To shorten the proof of exercise, we can prove following:
$(a)$ If $m\lt n$ and $T\in L(V,W)$, then $T$ is not injective. $(b)$ If $m\gt n$ and $T\in L(V,W)$, then $T$ is not surjective.
My attempt: $(a)$ Suppose $m=\mathrm{dim}(W) \lt \mathrm{dim}(V)=n$. Assume towards contradiction, $T$ is injective. So $N_T=\{0_V\}$. By rank nullity theorem, $\mathrm{dim}(W)\lt \mathrm{dim}(V)$ $= \mathrm{dim}(N_T)+ \mathrm{dim}(R_T)$ $= \mathrm{dim}(R_T)$. So $\mathrm{dim}(W)\lt \mathrm{dim}(R_T)$. But by theorem 5 corollary 1 section 2.3, $\mathrm{dim}(R_T)\leq \mathrm{dim}(W)$. Thus we reach contradiction. Hence $T$ is not injective.
$(b)$ Suppose $m=\mathrm{dim}(W) \gt \mathrm{dim}(V)=n$. Assume towards contradiction, $T$ is surjective. So $R_T=W$. By rank nullity theorem, $\mathrm{dim}(W) \gt \mathrm{dim}(V)$ $= \mathrm{dim}(N_T)+ \mathrm{dim}(R_T)$ $\mathrm{dim}(N_T)+ \mathrm{dim}(W)$. So $\mathrm{dim}(W)\gt \mathrm{dim}(N_T)+ \mathrm{dim}(W)$ $\Rightarrow$ $\mathrm{dim}(N_T)\lt 0$. Thus we reach contradiction. Hence $T$ is not surjective. Is my proof correct?
The proofs seem correct, but too verbose.
To begin with, I can't understand the reference to $A$, because it's a standard exercise that every linear map $T\colon F^{n\times1}\to F^{m\times1}$ is of the form $T(X)=AX$, for a unique $m\times n$ matrix $A$.
Anyway, here's a shortened proof. It's even easier to prove the generalized form, because the first case is just a special case thereof.
Suppose $\dim V=n$ and $\dim W=m$ and take bases $\{v_1,v_2,\dots,v_n\}$ and $\{w_1,w_2,\dots,w_m$ of $V$ and $W$ respectively.
(a) If $m<n$ we can define a unique linear map $T\colon V\to W$ by declaring $$ T(v_i)=\begin{cases} w_i & 1\le i\le m \\[2ex] 0 & m<i\le n \end{cases} $$ (cite the theorem).
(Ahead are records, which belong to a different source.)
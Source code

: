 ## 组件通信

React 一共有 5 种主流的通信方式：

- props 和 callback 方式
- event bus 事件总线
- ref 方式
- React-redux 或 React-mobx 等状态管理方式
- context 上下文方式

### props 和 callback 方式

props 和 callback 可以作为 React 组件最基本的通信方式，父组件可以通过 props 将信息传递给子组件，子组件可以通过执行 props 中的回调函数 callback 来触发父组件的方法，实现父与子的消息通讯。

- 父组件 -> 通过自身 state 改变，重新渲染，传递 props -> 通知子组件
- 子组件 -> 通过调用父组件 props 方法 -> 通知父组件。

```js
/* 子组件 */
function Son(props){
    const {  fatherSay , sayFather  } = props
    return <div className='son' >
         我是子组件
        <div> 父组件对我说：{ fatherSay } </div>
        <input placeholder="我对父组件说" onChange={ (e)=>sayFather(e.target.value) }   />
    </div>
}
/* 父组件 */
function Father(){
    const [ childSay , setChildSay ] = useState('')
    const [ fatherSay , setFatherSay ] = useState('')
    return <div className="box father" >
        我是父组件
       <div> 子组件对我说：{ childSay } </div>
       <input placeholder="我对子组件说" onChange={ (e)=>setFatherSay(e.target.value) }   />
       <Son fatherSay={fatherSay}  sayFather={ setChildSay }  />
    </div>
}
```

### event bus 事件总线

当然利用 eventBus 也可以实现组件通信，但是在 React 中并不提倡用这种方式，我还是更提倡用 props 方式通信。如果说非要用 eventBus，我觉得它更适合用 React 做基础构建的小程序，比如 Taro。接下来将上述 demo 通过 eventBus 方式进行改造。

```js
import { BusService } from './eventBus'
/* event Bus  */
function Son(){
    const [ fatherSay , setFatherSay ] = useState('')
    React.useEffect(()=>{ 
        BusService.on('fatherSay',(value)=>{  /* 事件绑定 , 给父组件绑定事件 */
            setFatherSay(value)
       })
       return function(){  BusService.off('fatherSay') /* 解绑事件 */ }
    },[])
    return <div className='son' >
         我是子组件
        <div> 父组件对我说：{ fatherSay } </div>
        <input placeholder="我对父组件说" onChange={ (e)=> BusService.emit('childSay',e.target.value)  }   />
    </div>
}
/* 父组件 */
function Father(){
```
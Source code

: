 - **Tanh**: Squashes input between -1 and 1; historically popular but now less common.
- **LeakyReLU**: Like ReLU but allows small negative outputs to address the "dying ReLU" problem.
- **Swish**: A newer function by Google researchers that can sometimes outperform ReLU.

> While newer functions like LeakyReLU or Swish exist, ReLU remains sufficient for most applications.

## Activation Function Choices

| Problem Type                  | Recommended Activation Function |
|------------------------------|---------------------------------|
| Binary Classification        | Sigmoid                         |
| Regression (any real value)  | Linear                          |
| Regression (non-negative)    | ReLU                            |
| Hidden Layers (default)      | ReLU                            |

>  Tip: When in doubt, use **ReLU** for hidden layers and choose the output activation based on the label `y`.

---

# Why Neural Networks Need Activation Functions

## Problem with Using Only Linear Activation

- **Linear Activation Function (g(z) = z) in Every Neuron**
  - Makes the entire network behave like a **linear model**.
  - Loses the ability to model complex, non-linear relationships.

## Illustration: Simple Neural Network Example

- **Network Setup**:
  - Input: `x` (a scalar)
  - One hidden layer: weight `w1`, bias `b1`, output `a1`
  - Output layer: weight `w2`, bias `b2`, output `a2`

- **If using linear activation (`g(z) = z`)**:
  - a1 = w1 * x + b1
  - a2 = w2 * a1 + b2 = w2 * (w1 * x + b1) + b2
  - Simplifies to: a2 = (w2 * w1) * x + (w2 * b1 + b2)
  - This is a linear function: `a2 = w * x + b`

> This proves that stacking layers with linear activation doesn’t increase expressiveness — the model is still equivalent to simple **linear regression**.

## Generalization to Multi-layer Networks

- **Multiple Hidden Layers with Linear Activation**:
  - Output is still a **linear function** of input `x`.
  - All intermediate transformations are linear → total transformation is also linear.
Since the image of $T$ contains a basis of $W$, the map $T$ is surjective, but it is not injective because $T(v_n)=0$ and $v_n\ne0$.
(b) If $m>n$, we can define a unique linear map $T\colon V\to W$ by declaring $$ T(v_i)=w_i \qquad 1\le i\le n $$ The map $T$ is not surjective, because $w_m$ doesn't belong to the image of $T$. Otherwise, $$ w_m=T(\alpha_1v_1+\dots+\alpha_n v_n)=\alpha_1w_1+\dots+\alpha_nw_n $$ contradicting the linear independence of $\{w_1,\dots,w_m\}$.
The map is injective, because it transforms a basis into a linearly independent set. With more details, if $T(\alpha_1v_1+\dots+\alpha_n v_n)=0$, then $$ \alpha_1w_1+\dots+\alpha_n w_n=0 $$ and, by linear independence, $\alpha_1=\alpha_2=\dots=\alpha_n=0$.
Final note. As you see, the proof is essentially the same as yours, but shorter and more to the point.
The proof of (b) can be shortened. After defining $T\colon V\to W$ as above, we can also define a map $S\colon W\to V$ by declaring $$ S(w_i)=\begin{cases} v_i & 1\le i\le n \\[2ex] 0 & n<i\le m \end{cases} $$ and observe that $ST$ is the identity map on $V$, because $ST(v_i)=v_i$ for $1\le i\le n$. Thus $T$ is injective and it cannot be surjective because of rank-nullity.